━━━ DATA IN THIS EXERCISE ━━━

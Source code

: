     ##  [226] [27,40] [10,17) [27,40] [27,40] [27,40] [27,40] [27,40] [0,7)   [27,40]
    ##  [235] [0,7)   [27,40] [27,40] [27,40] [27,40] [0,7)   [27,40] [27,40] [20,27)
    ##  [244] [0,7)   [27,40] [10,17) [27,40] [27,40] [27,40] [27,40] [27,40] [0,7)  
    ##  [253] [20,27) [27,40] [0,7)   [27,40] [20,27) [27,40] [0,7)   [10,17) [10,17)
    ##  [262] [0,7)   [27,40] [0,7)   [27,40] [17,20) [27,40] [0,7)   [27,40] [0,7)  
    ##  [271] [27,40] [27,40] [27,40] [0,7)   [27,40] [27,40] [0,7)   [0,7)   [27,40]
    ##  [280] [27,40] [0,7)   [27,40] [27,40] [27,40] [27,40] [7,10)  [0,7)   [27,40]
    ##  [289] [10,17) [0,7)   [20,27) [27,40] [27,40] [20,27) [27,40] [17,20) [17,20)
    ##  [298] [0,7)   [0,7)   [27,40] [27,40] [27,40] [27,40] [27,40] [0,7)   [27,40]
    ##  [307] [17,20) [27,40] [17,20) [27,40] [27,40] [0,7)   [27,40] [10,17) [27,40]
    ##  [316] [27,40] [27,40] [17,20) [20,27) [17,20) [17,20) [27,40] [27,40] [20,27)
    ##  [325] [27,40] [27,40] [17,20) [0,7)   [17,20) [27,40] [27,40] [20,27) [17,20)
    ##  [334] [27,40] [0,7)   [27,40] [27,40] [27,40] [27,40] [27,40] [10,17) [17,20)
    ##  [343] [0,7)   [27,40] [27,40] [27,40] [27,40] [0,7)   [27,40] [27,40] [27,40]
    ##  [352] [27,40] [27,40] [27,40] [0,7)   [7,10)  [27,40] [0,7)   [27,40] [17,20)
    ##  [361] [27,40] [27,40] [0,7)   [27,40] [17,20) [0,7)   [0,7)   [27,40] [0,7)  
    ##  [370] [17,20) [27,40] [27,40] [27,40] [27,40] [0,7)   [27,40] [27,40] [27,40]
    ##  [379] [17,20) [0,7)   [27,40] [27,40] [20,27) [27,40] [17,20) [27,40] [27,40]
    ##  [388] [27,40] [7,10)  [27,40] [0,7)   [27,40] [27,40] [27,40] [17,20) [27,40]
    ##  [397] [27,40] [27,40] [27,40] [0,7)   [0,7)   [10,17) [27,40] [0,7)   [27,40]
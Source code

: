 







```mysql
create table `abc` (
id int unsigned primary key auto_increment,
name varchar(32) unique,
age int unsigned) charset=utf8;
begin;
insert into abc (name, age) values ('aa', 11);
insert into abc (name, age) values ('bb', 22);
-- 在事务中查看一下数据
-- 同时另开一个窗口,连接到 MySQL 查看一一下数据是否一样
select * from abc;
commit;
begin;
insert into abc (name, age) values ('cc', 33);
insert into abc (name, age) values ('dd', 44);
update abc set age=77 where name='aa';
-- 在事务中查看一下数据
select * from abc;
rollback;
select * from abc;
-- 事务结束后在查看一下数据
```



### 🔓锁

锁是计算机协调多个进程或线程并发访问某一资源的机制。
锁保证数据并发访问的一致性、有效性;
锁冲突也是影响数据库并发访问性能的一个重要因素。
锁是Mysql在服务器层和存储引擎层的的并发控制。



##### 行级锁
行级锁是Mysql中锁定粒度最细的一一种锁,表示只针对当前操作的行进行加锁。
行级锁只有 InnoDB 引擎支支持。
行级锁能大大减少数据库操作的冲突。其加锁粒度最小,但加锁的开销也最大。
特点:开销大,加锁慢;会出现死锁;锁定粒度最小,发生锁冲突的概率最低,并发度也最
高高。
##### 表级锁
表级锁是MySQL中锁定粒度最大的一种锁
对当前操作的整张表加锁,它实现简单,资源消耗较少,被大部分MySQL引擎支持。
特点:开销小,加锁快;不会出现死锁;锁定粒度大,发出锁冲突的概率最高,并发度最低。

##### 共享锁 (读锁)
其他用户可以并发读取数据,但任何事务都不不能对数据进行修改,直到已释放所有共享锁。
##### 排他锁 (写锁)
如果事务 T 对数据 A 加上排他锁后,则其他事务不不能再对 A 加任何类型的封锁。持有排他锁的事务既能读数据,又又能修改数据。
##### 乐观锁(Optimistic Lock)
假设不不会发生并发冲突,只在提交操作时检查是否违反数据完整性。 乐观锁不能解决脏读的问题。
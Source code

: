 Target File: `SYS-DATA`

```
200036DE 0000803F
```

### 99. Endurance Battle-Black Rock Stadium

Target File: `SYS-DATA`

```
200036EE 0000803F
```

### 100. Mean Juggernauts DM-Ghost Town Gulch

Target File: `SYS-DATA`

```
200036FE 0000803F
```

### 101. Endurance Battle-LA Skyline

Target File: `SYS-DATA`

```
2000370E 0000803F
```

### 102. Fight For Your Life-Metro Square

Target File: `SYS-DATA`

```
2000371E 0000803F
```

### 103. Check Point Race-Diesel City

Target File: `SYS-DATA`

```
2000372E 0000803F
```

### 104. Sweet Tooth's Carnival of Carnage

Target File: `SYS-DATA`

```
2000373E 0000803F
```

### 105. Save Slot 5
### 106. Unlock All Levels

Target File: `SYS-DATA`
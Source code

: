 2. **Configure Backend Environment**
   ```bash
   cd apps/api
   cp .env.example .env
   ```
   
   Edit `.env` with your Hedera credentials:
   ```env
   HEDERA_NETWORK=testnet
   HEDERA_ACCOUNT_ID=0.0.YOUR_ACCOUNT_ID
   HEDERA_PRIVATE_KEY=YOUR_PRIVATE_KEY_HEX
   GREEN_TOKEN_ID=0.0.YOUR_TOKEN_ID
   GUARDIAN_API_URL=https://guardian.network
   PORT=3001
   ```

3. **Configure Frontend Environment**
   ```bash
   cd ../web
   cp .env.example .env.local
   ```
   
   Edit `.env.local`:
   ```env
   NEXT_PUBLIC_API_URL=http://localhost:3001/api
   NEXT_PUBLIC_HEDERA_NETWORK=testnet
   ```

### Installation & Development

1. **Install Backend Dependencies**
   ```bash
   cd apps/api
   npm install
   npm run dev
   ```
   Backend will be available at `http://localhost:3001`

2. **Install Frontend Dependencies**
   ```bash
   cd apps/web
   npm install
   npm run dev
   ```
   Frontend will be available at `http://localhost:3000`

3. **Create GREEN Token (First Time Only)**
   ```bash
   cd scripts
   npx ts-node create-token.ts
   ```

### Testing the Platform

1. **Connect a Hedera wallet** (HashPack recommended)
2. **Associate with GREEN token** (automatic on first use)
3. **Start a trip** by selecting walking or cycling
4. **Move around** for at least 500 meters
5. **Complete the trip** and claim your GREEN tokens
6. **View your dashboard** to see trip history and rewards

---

━━━

#### EXERCISE:
Repeat exactly the lines from the first line of the records above through the line containing "[27,40] [20,27) [17,20)", both included, and nothing else.

#### RESPONSE TO THIS EXERCISE:
Source code

:     ##  [226] [27,40] [10,17) [27,40] [27,40] [27,40] [27,40] [27,40] [0,7)   [27,40]
    ##  [235] [0,7)   [27,40] [27,40] [27,40] [27,40] [0,7)   [27,40] [27,40] [20,27)
    ##  [244] [0,7)   [27,40] [10,17) [27,40] [27,40] [27,40] [27,40] [27,40] [0,7)  
    ##  [253] [20,27) [27,40] [0,7)   [27,40] [20,27) [27,40] [0,7)   [10,17) [10,17)
    ##  [262] [0,7)   [27,40] [0,7)   [27,40] [17,20) [27,40] [0,7)   [27,40] [0,7)  
    ##  [271] [27,40] [27,40] [27,40] [0,7)   [27,40] [27,40] [0,7)   [0,7)   [27,40]
    ##  [280] [27,40] [0,7)   [27,40] [27,40] [27,40] [27,40] [7,10)  [0,7)   [27,40]
    ##  [289] [10,17) [0,7)   [20,27) [27,40] [27,40] [20,27) [27,40] [17,20) [17,20)
    ##  [298] [0,7)   [0,7)   [27,40] [27,40] [27,40] [27,40] [27,40] [0,7)   [27,40]
    ##  [307] [17,20) [27,40] [17,20) [27,40] [27,40] [0,7)   [27,40] [10,17) [27,40]
    ##  [316] [27,40] [27,40] [17,20) [20,27) [17,20) [17,20) [27,40] [27,40] [20,27)
    ##  [325] [27,40] [27,40] [17,20) [0,7)   [17,20) [27,40] [27,40] [20,27) [17,20)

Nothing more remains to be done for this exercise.